The Institute for Fiscal Studies (IFS) has found that school funding in England has been cut by 8% in real terms in the last 8 years, and in Wales by 5% over the same period. Headteachers have blamed cuts to school funding for the increasing number of exclusions, whilst Londoners commuting on the tube last week found a spoof “School to Prison” tube line map on GCSE results day, drawing attention to the fact that only 1% of pupils permanently excluded from school will attain five good GCSEs, and over half of the UK’s prison population were excluded from school.

This presents a rather bleak picture for young people in the UK, and yet, from the advent of austerity, part of its justification was said to be in doing right by young people.

The intergenerational justification           

At the 2010 Conservative Party Conference, David Cameron spoke of the importance of not “leav[ing] it to our children – the ones who had nothing to do with all this – to pay our debts tomorrow”. This sentiment was reiterated in 2017 by Michael Gove who, speaking on the Today programme, said “we need to get on with the job of reducing the deficit so that we do not saddle the next generation with a burden of debt.”

When taken with the actual cuts that have been made, the reasoning behind this justification for austerity appears somewhat confused.

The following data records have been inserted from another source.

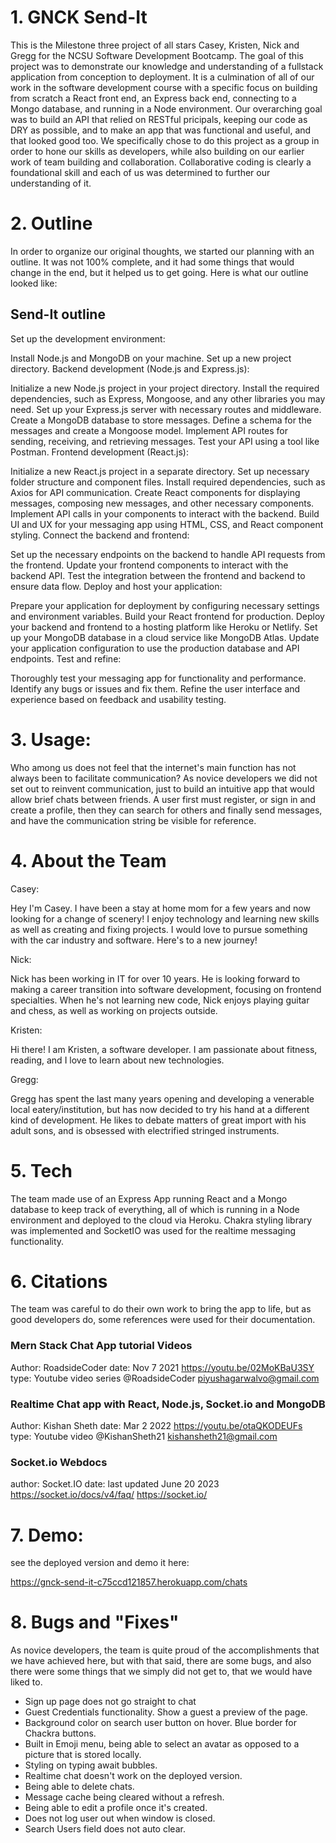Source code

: # 1. GNCK Send-It
This is the Milestone three project of all stars Casey, Kristen, Nick and Gregg for the NCSU Software Development Bootcamp. The goal of this project was to demonstrate our knowledge and understanding of a fullstack application from conception to deployment. It is a culmination of all of our work in the software development course with a specific focus on building from scratch a React front end, an Express back end, connecting to a Mongo database, and running in a Node environment. Our overarching goal was to build an API that relied on RESTful pricipals, keeping our code as DRY as possible, and to make an app that was functional and useful, and that looked good too. We specifically chose to do this project as a group in order to hone our skills as developers, while also building on our earlier work of team building and collaboration. Collaborative coding is clearly a foundational skill and each of us was determined to further our understanding of it.  
# 2. Outline
In order to organize our original thoughts, we started our planning with an outline. It was not 100% complete, and it had some things that would change in the end, but it helped us to get going.
Here is what our outline looked like:
## Send-It   outline
Set up the development environment:

Install Node.js and MongoDB on your machine.
Set up a new project directory.
Backend development (Node.js and Express.js):

Initialize a new Node.js project in your project directory.
Install the required dependencies, such as Express, Mongoose, and any other libraries you may need.
Set up your Express.js server with necessary routes and middleware.
Create a MongoDB database to store messages.
Define a schema for the messages and create a Mongoose model.
Implement API routes for sending, receiving, and retrieving messages.
Test your API using a tool like Postman.
Frontend development (React.js):

Initialize a new React.js project in a separate directory.
Set up necessary folder structure and component files.
Install required dependencies, such as Axios for API communication.
Create React components for displaying messages, composing new messages, and other necessary components.
Implement API calls in your components to interact with the backend.
Build UI and UX for your messaging app using HTML, CSS, and React component styling.
Connect the backend and frontend:

Set up the necessary endpoints on the backend to handle API requests from the frontend.
Update your frontend components to interact with the backend API.
Test the integration between the frontend and backend to ensure data flow.
Deploy and host your application:

Prepare your application for deployment by configuring necessary settings and environment variables.
Build your React frontend for production.
Deploy your backend and frontend to a hosting platform like Heroku or Netlify.
Set up your MongoDB database in a cloud service like MongoDB Atlas.
Update your application configuration to use the production database and API endpoints.
Test and refine:

Thoroughly test your messaging app for functionality and performance.
Identify any bugs or issues and fix them.
Refine the user interface and experience based on feedback and usability testing.
# 3. Usage:
Who among us does not feel that the internet's main function has not always been to facilitate communication? As novice developers we did not set out to reinvent communication, just to build an intuitive app that would allow brief chats between friends.  A user first must register, or sign in and create a profile, then they can search for others and finally send messages, and have the communication string be visible for reference.  
# 4. About the Team
Casey:

Hey I'm Casey. I have been a stay at home mom for a few years and now looking for a change of scenery! I enjoy technology and learning new skills as well as creating and fixing projects. I would love to pursue something with the car industry and software. Here's to a new journey!

Nick:

Nick has been working in IT for over 10 years. He is looking forward to making a career transition into software development, focusing on frontend specialties. When he's not learning new code, Nick enjoys playing guitar and chess, as well as working on projects outside.

Kristen:

Hi there! I am Kristen, a software developer. I am passionate about fitness, reading, and I love to learn about new technologies.

Gregg:

Gregg has spent the last many years opening and developing a venerable local eatery/institution, but has now decided to try his hand at a different kind of development. He likes to debate matters of great import with his adult sons, and is obsessed with electrified stringed instruments.

# 5. Tech
The team made use of an Express App running React and a Mongo database to keep track of everything, all of which is running in a Node environment and deployed to the cloud via Heroku.  Chakra styling library was implemented and SocketIO was used for the realtime messaging functionality.  

# 6. Citations
The team was careful to do their own work to bring the app to life, but as good developers do, some references were used for their documentation.  


### Mern Stack Chat App tutorial Videos
Author: RoadsideCoder
date: Nov 7 2021
https://youtu.be/02MoKBaU3SY
type: Youtube video series
@RoadsideCoder
	piyushagarwalvo@gmail.com


### Realtime Chat app with React, Node.js, Socket.io and MongoDB
Author: Kishan Sheth
date: Mar 2 2022
 https://youtu.be/otaQKODEUFs
 type: Youtube video
 @KishanSheth21
 	kishansheth21@gmail.com


### Socket.io Webdocs
author: Socket.IO
date: last updated June 20 2023
https://socket.io/docs/v4/faq/
https://socket.io/



# 7. Demo:

see the deployed version and demo it here:

https://gnck-send-it-c75ccd121857.herokuapp.com/chats



# 8.  Bugs and "Fixes"

As novice developers, the team is quite proud of the accomplishments that we have achieved here, but with that said, there are some bugs, and also there were some things that we simply did not get to, that we would have liked to.  

*  Sign up page does not go straight to chat
*  Guest Credentials functionality. Show a guest a preview of the page.
*  Background color on search user button on hover. Blue border for Chackra buttons.
*  Built in Emoji menu, being able to select an avatar as opposed to a picture that is stored locally.
*  Styling on typing await bubbles.
*  Realtime chat doesn't work on the deployed version.  
*  Being able to delete chats.
*  Message cache being cleared without a refresh.  
*  Being able to edit a profile once it's created. 
*  Does not log user out when window is closed.  
*  Search Users field does not auto clear.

It divorces public spending (and public debt) from the children that might be set to benefit from it, presumably because the money is being spent by the generation who are the parents of those children. This may work for spending that benefits only the parents’ (and grandparents’) generation, but in education, and child-rearing in general, the picture is rather more complex.

It is not unusual for parents to make decisions on behalf of their children that might affect their children’s future (what they eat, which school they go to, whether they are raised according to a particular faith). The narrative that children will have to pay for their parents’ spending ignores the surely crucial point that much of the spending undertaken benefits those children, and there’s no reason to think that those children shouldn’t have to pay for it in due course (through higher levels of taxation, for example).

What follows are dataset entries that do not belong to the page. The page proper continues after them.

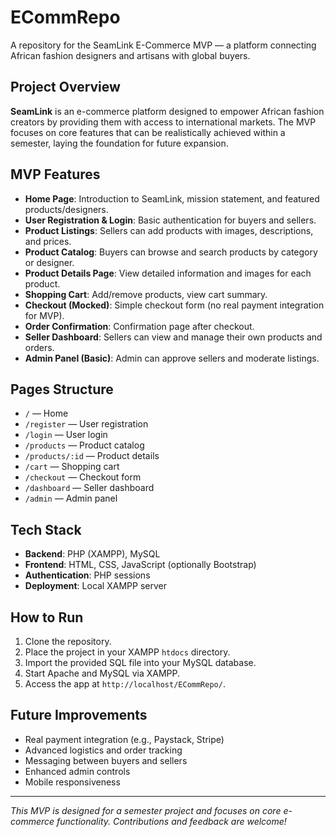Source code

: # ECommRepo

A repository for the SeamLink E-Commerce MVP — a platform connecting African fashion designers and artisans with global buyers.

## Project Overview

**SeamLink** is an e-commerce platform designed to empower African fashion creators by providing them with access to international markets. The MVP focuses on core features that can be realistically achieved within a semester, laying the foundation for future expansion.

## MVP Features

- **Home Page**: Introduction to SeamLink, mission statement, and featured products/designers.
- **User Registration & Login**: Basic authentication for buyers and sellers.
- **Product Listings**: Sellers can add products with images, descriptions, and prices.
- **Product Catalog**: Buyers can browse and search products by category or designer.
- **Product Details Page**: View detailed information and images for each product.
- **Shopping Cart**: Add/remove products, view cart summary.
- **Checkout (Mocked)**: Simple checkout form (no real payment integration for MVP).
- **Order Confirmation**: Confirmation page after checkout.
- **Seller Dashboard**: Sellers can view and manage their own products and orders.
- **Admin Panel (Basic)**: Admin can approve sellers and moderate listings.

## Pages Structure

- `/` — Home
- `/register` — User registration
- `/login` — User login
- `/products` — Product catalog
- `/products/:id` — Product details
- `/cart` — Shopping cart
- `/checkout` — Checkout form
- `/dashboard` — Seller dashboard
- `/admin` — Admin panel

## Tech Stack

- **Backend**: PHP (XAMPP), MySQL
- **Frontend**: HTML, CSS, JavaScript (optionally Bootstrap)
- **Authentication**: PHP sessions
- **Deployment**: Local XAMPP server

## How to Run

1. Clone the repository.
2. Place the project in your XAMPP `htdocs` directory.
3. Import the provided SQL file into your MySQL database.
4. Start Apache and MySQL via XAMPP.
5. Access the app at `http://localhost/ECommRepo/`.

## Future Improvements

- Real payment integration (e.g., Paystack, Stripe)
- Advanced logistics and order tracking
- Messaging between buyers and sellers
- Enhanced admin controls
- Mobile responsiveness

---

*This MVP is designed for a semester project and focuses on core e-commerce functionality. Contributions and feedback are welcome!*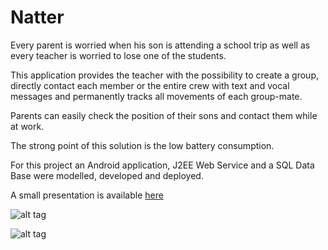 # Natter

Every parent is worried when his son is attending a school trip as well as every teacher is worried to lose one of the students.

This application provides the teacher with the possibility to create a group, directly contact each member or the entire crew with text and vocal messages and permanently tracks all movements of each group-mate.

Parents can easily check the position of their sons and contact them while at work.

The strong point of this solution is the low battery consumption.

For this project an Android application, J2EE Web Service and a SQL Data Base were modelled, developed and deployed.

A small presentation is available <a href="https://github.com/fnobilia/Natter/blob/master/Presentation.pdf">here</a>

![alt tag]("https://github.com/fnobilia/Natter/blob/master/screenshot/View.png")

![alt tag]("https://github.com/fnobilia/Natter/blob/master/graphic/Icon.png")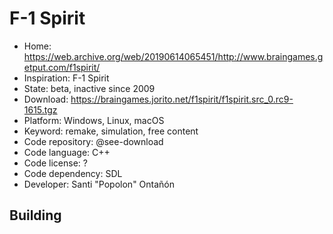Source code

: # F-1 Spirit

- Home: https://web.archive.org/web/20190614065451/http://www.braingames.getput.com/f1spirit/
- Inspiration: F-1 Spirit
- State: beta, inactive since 2009
- Download: https://braingames.jorito.net/f1spirit/f1spirit.src_0.rc9-1615.tgz
- Platform: Windows, Linux, macOS
- Keyword: remake, simulation, free content
- Code repository: @see-download
- Code language: C++
- Code license: ?
- Code dependency: SDL
- Developer: Santi "Popolon" Ontañón

## Building
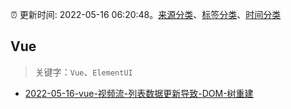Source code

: :alarm_clock: 更新时间: 2022-05-16 06:20:48。[来源分类](../README.md)、[标签分类](../TAGS.md)、[时间分类](../TIMELINE.md)

## Vue


> 关键字：`Vue`、`ElementUI`



- [2022-05-16-vue-视频流-列表数据更新导致-DOM-树重建](https://www.v2ex.com/t/853160) 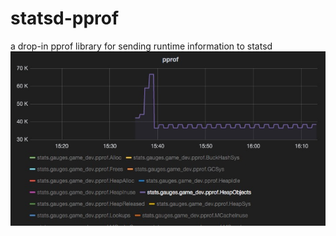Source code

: # statsd-pprof
 a drop-in pprof library for sending runtime information to statsd
![pprof](pprof.jpg)
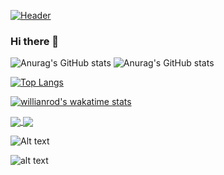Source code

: [![Header](https://raw.github.com/mwafaka/mwafaka/mwafaka/images.jpeg "Header")](https://encrypted-tbn0.gstatic.com/images?q=tbn:ANd9GcTjnjsQpsnC_g_XilgDH6SlFO6DE9zDQ1n3dg&usqp=CAU)

### Hi there 👋

<!--
**mwafaka/mwafaka** is a ✨ _special_ ✨ repository because its `README.md` (this file) appears on your GitHub profile.

Here are some ideas to get you started:
--🔭 I’m currently working on ...
- 🌱 I’m currently learning ...
- 👯 I’m looking to collaborate on ...
- 🤔 I’m looking for help with ...
- 💬 Ask me about ...
- 📫 How to reach me: ...
- 😄 Pronouns: ...
- ⚡ Fun fact: ...
-->


![Anurag's GitHub stats](https://github-readme-stats.vercel.app/api?username=mwafaka&show_icons=true)
![Anurag's GitHub stats](https://github-readme-stats.vercel.app/api?username=mwafaka&show_icons=true&theme=radical)


[![Top Langs](https://github-readme-stats.vercel.app/api/top-langs/?username=mwafaka&layout=compact)](https://github.com/mwafaka/github-readme-stats)


[![willianrod's wakatime stats](https://github-readme-stats.vercel.app/api/wakatime?username=willianrod)](https://github.com/anuraghazra/github-readme-stats)


<a href="https://github.com/anuraghazra/github-readme-stats">
  <img align="center" src="https://github-readme-stats.vercel.app/api/pin/?username=anuraghazra&repo=github-readme-stats" />
</a>
<a href="https://github.com/anuraghazra/convoychat">
  <img align="center" src="https://github-readme-stats.vercel.app/api/pin/?username=anuraghazra&repo=convoychat" />
</a>

![Alt text](https://vista.today/wp-content/uploads/2015/09/minions2-1-1748x984.jpg)

![alt text](https://github.com/mwafaka/mwafaka/images.jpeg?raw=true)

Moreover, there are particular reasons why we should be concerned with the funding of our education. Our years in education are formative, and crucially important to our development. Unlike temporary squeezes on income, they are not easily recovered, or compensated for, in later life as the “School to Prison” tube line attempts to illustrate. According to the latest empirical research, higher levels of school funding can improve later-life outcomes, as the IFS’s study notes.

This is, of course, to focus only on what we might call “direct” cuts to children’s services, ignoring the impact that parents’ squeezed incomes have had on their children. Were we to consider the impact of cuts made to family incomes, as the Child Poverty Action Group did in 2017, then the story would become bleaker still.

The picture so far presented is, however, incomplete. For it is not only that children’s services have been cut, but that a similar price has not been asked of the UK’s older generation. If the intergenerational justification was made in good faith, one might expect those who, to adopt Cameron’s terminology, did have something to do with it to bear some of the burden. Analysis conducted by the LSE in 2015 found that this hadn’t happened. Indeed, it found that whilst spending on children had been cut between 2010 and 2015, spending on pensioners had risen (both had risen under the previous Labour government). A result for many Tory voters, less so for those on whose behalf David Cameron claimed to be acting.

Future generations

It is always worth considering the potential responses to the charges one makes. One response could focus on future generations. Perhaps the government might suggest that cuts had to be made here and now to prevent future generations footing a bill that they had absolutely nothing to do with. But well-funded public services do benefit future, yet-to-exist generations. We could imagine them born to a generation of highly-skilled parents, delivered by a well-funded national health service, and inheriting a prison system that isn’t bursting at its seams.

And if the government really did insist that concerns about future generations justified cuts to schools and children’s services, might not the existing younger generation reply, and with some plausibility, “we were the future once”?